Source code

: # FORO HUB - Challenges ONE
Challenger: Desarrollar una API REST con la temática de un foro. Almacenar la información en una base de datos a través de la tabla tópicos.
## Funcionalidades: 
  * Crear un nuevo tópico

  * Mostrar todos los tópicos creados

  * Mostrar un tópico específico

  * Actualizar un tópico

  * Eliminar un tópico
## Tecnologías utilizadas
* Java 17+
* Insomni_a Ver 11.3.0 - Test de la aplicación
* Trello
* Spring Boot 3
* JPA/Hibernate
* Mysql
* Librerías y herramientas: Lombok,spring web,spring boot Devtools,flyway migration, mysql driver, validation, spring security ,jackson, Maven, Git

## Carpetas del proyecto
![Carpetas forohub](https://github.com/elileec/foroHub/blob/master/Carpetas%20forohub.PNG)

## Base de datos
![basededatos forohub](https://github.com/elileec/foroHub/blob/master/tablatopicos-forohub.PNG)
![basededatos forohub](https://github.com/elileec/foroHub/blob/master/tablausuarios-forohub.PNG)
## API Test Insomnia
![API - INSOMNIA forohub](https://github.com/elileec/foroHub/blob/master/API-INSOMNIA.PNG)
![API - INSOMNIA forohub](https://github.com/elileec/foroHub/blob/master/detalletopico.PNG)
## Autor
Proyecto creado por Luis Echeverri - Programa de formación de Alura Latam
---
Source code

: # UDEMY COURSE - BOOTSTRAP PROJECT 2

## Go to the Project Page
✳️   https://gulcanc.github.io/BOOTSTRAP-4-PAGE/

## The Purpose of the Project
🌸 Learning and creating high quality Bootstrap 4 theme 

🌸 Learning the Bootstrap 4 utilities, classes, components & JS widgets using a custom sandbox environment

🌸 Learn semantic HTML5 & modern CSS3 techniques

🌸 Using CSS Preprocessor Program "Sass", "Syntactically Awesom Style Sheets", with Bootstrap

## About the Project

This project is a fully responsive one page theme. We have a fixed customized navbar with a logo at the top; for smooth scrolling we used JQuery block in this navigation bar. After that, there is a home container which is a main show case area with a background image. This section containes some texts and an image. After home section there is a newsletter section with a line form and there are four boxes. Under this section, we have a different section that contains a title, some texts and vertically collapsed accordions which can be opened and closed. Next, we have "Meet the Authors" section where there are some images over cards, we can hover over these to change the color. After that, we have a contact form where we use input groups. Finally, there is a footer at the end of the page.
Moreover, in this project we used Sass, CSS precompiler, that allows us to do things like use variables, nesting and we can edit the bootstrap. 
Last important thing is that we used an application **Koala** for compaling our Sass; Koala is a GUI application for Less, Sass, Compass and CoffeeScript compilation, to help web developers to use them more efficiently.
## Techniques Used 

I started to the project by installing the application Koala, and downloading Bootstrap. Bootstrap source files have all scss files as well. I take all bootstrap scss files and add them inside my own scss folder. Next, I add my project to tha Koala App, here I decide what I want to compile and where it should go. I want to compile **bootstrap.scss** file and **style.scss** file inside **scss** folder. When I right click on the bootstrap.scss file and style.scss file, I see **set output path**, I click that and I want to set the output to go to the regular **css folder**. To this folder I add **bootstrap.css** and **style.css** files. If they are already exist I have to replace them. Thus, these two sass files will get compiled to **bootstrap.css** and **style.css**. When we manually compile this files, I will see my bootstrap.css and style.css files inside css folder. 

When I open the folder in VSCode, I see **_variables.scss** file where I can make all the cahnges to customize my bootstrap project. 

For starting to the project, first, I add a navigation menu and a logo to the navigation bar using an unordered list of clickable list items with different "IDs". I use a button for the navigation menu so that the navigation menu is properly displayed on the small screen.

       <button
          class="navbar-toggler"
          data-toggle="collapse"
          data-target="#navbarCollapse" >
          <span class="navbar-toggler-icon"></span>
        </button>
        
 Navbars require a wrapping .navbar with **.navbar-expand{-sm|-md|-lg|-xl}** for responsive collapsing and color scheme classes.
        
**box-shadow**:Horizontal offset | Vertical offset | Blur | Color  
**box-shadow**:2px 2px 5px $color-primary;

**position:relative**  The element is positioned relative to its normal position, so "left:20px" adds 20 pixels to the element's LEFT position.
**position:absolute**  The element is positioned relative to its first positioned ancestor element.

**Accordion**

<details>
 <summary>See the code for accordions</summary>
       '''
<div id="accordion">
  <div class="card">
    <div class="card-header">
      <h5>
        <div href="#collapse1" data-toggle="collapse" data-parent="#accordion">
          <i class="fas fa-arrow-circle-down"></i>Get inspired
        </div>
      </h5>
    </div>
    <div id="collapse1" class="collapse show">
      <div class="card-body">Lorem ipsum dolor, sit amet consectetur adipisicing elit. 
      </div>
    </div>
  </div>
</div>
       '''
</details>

**Assignment**
From the records above, repeat exactly the lines from the one with "modern CSS3 techniques" through the one with "## About the Project", both included.

**Result for this task**
🌸 Learn semantic HTML5 & modern CSS3 techniques

🌸 Using CSS Preprocessor Program "Sass", "Syntactically Awesom Style Sheets", with Bootstrap

## About the Project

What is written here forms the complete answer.